■ **DATA TO USE**
● ● ● ● ●

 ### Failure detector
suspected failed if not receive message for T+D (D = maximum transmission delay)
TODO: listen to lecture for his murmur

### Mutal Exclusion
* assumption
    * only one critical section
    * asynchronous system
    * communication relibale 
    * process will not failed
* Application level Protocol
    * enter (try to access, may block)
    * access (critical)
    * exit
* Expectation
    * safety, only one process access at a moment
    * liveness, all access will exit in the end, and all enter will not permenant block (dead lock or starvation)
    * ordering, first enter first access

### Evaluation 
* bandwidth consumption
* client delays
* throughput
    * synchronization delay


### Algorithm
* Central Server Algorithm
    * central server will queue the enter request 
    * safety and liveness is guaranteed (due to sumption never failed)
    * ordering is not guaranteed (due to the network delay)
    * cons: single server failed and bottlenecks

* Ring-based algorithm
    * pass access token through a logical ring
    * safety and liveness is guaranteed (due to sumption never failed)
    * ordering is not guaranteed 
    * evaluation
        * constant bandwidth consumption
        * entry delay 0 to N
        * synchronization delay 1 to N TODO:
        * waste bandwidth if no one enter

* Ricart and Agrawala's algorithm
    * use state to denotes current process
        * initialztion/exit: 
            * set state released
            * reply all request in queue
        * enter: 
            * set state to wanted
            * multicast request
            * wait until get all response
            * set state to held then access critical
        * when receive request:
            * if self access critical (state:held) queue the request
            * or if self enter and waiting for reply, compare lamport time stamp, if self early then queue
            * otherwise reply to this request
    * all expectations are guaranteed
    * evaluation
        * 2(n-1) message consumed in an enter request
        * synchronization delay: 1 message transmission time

● ● ● ● ●

■ **ASSIGNED TASK**
Write each entry out again, exactly as it reads above.

■ **RESULT BELOW**
 ### Failure detector
suspected failed if not receive message for T+D (D = maximum transmission delay)
TODO: listen to lecture for his murmur

### Mutal Exclusion
* assumption
    * only one critical section
    * asynchronous system
    * communication relibale 
    * process will not failed
* Application level Protocol
    * enter (try to access, may block)
    * access (critical)
    * exit
* Expectation
    * safety, only one process access at a moment
    * liveness, all access will exit in the end, and all enter will not permenant block (dead lock or starvation)
    * ordering, first enter first access

### Evaluation 
* bandwidth consumption
* client delays
* throughput
    * synchronization delay


### Algorithm
* Central Server Algorithm
    * central server will queue the enter request 
    * safety and liveness is guaranteed (due to sumption never failed)
    * ordering is not guaranteed (due to the network delay)
    * cons: single server failed and bottlenecks

* Ring-based algorithm
    * pass access token through a logical ring
    * safety and liveness is guaranteed (due to sumption never failed)
    * ordering is not guaranteed 
    * evaluation
        * constant bandwidth consumption
        * entry delay 0 to N
        * synchronization delay 1 to N TODO:
        * waste bandwidth if no one enter

* Ricart and Agrawala's algorithm
    * use state to denotes current process
        * initialztion/exit: 
            * set state released
            * reply all request in queue
        * enter: 
            * set state to wanted
            * multicast request
            * wait until get all response
            * set state to held then access critical
        * when receive request:
            * if self access critical (state:held) queue the request
            * or if self enter and waiting for reply, compare lamport time stamp, if self early then queue
            * otherwise reply to this request
    * all expectations are guaranteed
    * evaluation
        * 2(n-1) message consumed in an enter request
        * synchronization delay: 1 message transmission time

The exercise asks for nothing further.